I vecchi marinai uscivano di casa al mattino presto e prima di andare in mare controllavano i rami delle tamerici e se questi erano umide, significava era scirocco, se invece erano asciutti era garbino.

A quel tempo, non esistevano le bussole a liquido come oggi, ma quelle dette a secco. Con la rosa dei venti su cui era applicato un ago magnetico dalla stabilità incerta a causa del moto ondoso prodotto dalle onde o ancor peggio dalle burrasche o temporali. L’indicazione data dalla bussola era quindi alquanto imprecisa. La bussola era un sistema all’aperto e veniva contenuta dentro una cassettina detta “chiesuola” che rendeva scomoda l’osservazione della bussola. Ci si orientava con la stella polare per fissare la rotta, perché spesso la bussola era inaffidabile o non funzionava bene.

Quando si cominciava la vita del marinaio, fissare la rotta con le stelle era una delle prime cose che occorreva imparare. I marinai più anziani dicevano che le stelle si muovono, eccetto la stella polare che indica il Nord (la Tramontana).

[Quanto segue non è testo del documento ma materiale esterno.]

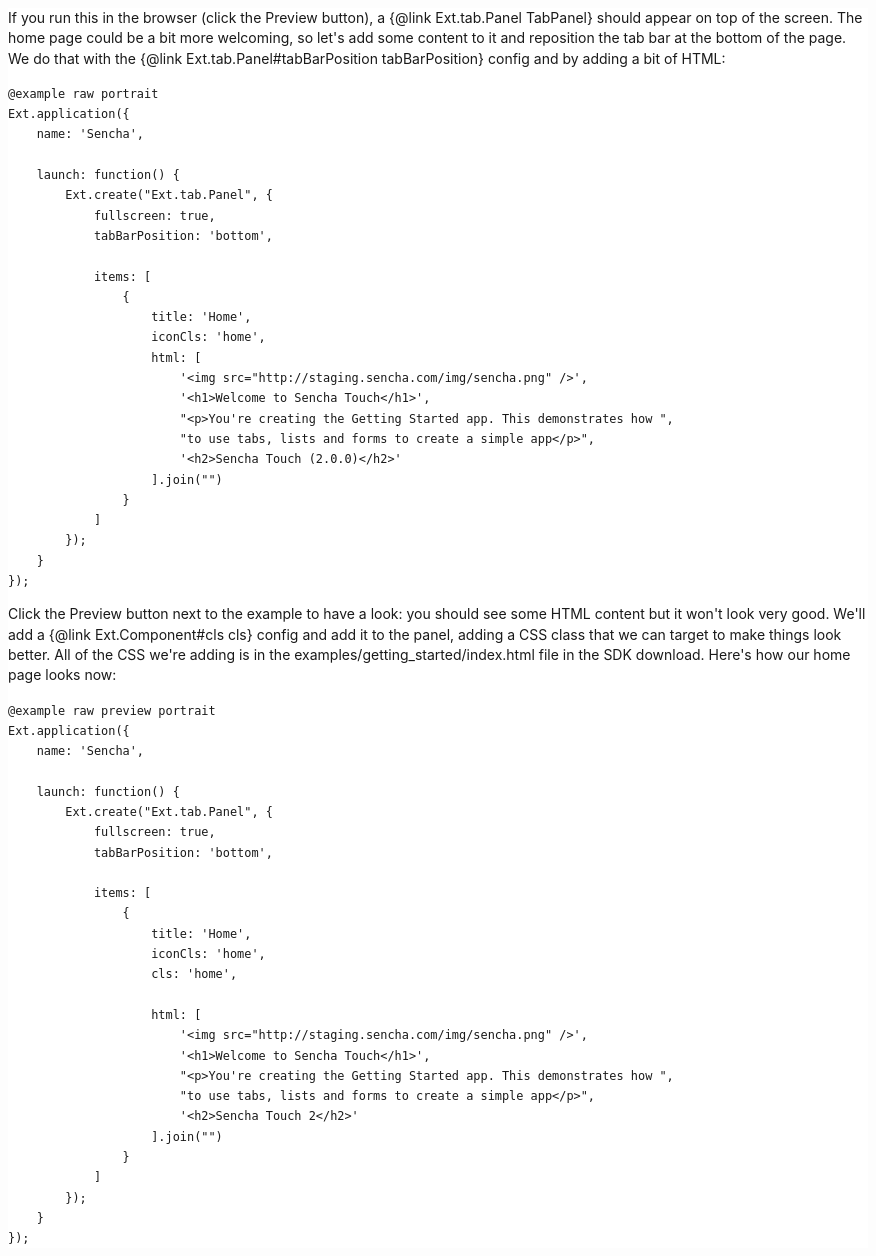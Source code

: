 If you run this in the browser (click the Preview button), a {@link Ext.tab.Panel TabPanel} should appear on top of the screen. The home page could be a bit more welcoming, so let's add some content to it and reposition the tab bar at the bottom of the page. We do that with the {@link Ext.tab.Panel#tabBarPosition tabBarPosition} config and by adding a bit of HTML:

    @example raw portrait
    Ext.application({
        name: 'Sencha',

        launch: function() {
            Ext.create("Ext.tab.Panel", {
                fullscreen: true,
                tabBarPosition: 'bottom',

                items: [
                    {
                        title: 'Home',
                        iconCls: 'home',
                        html: [
                            '<img src="http://staging.sencha.com/img/sencha.png" />',
                            '<h1>Welcome to Sencha Touch</h1>',
                            "<p>You're creating the Getting Started app. This demonstrates how ",
                            "to use tabs, lists and forms to create a simple app</p>",
                            '<h2>Sencha Touch (2.0.0)</h2>'
                        ].join("")
                    }
                ]
            });
        }
    });

Click the Preview button next to the example to have a look: you should see some HTML content but it won't look very good. We'll add a {@link Ext.Component#cls cls} config and add it to the panel, adding a CSS class that we can target to make things look better. All of the CSS we're adding is in the examples/getting_started/index.html file in the SDK download. Here's how our home page looks now:

    @example raw preview portrait
    Ext.application({
        name: 'Sencha',

        launch: function() {
            Ext.create("Ext.tab.Panel", {
                fullscreen: true,
                tabBarPosition: 'bottom',

                items: [
                    {
                        title: 'Home',
                        iconCls: 'home',
                        cls: 'home',

                        html: [
                            '<img src="http://staging.sencha.com/img/sencha.png" />',
                            '<h1>Welcome to Sencha Touch</h1>',
                            "<p>You're creating the Getting Started app. This demonstrates how ",
                            "to use tabs, lists and forms to create a simple app</p>",
                            '<h2>Sencha Touch 2</h2>'
                        ].join("")
                    }
                ]
            });
        }
    });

Un altro strumento fondamentale era lo scandaglio, una lunga corda che aveva all’estremità una palla di piombo rivestita di una rete. Lungo la corda vi erano le cosiddette “margherite”, dei nodi usati come punti di riferimento posizionati in maniera equidistante tra loro per indicare la profondità del mare dalla barca. Con questo strumento era possibile conoscere con precisione la profondità e la distanza dalla costa e il punto preciso del porto in cui si voleva approdare. La certezza della posizione in cui si trovava la barca era data dal tipo di fondale che rimaneva attaccato alla rete della sfera dello scandaglio. Se si raccoglieva fango o sabbia più o meno solida, questo aiutava a definire la distanza dai nostri porti.

I capi barca oltre ad essere chiamati “paròn”, venivano conosciuti anche come “buèr (bovari), il che stava a significare il legame forte della loro origine contadina e della loro terra, il loro primo mestiere prima di intraprendere il mestiere del pescatore. Era quindi profondo il legame tra il mestiere del contadino e quello del pescatore. Per tantissimi anni infatti il contadino era anche pescatore e le due attività erano in perfetta simbiosi. Il mestiere veniva tramandato di padre in figlio, per cui si costituivano delle vere e proprie dinastie di marinai. La vita del pescatore si svolgeva con cadenza abituale, tanto da sembrare scandito da un vero e proprio rituale. Durante l’estate, le barche a vela, costituite da equipaggi della stessa famiglia, restavano in mare a pescare tutto il giorno, i marinai mangiavano a bordo e rientravano verso sera con vento di scirocco. Arrivata la sera, dopo aver cenato a casa, portavano con sé un tozzo di pane a bordo per intingerlo nella “buonda” (acqua mescolata con il vino). Dopo aver fatto la rituale chiacchierata, accompagnata dalla buanda” il murè (mozzo) serviva per primo il paròn (capitano). Questi l’assaggiava e decideva se occorresse aggiungere altra acqua o altro vino.

Un’altra figura caratteristica di quel tempo era il “batlènt” (il capitano della lancia a vela destinata non alla pesca) , che si dedicava al trasporto del pesce dalla barca grande a terra. I battellanti erano anche i proprietari di piccole lance dedicate alla pesca costiera, che sfruttavano la brezza mattutina. La loro zona di pesca andava dalla punta di Gabicce Monte fino alla foce del fiume Conca a Cattolica. I battellanti costituivano una piccola, ma importante famiglia marinara con una loro flotta.

Durante la stagione estiva oltre all’attività di pesca i battellanti si dedicavano al turismo, proponendo gite in barca a tutti i villeggianti (oggi turisti) che volessero fare delle piacevoli gite in mare. Oggi queste lance sono state sostituite dai cutter ma il fascino della gita in mare rimane il medesimo.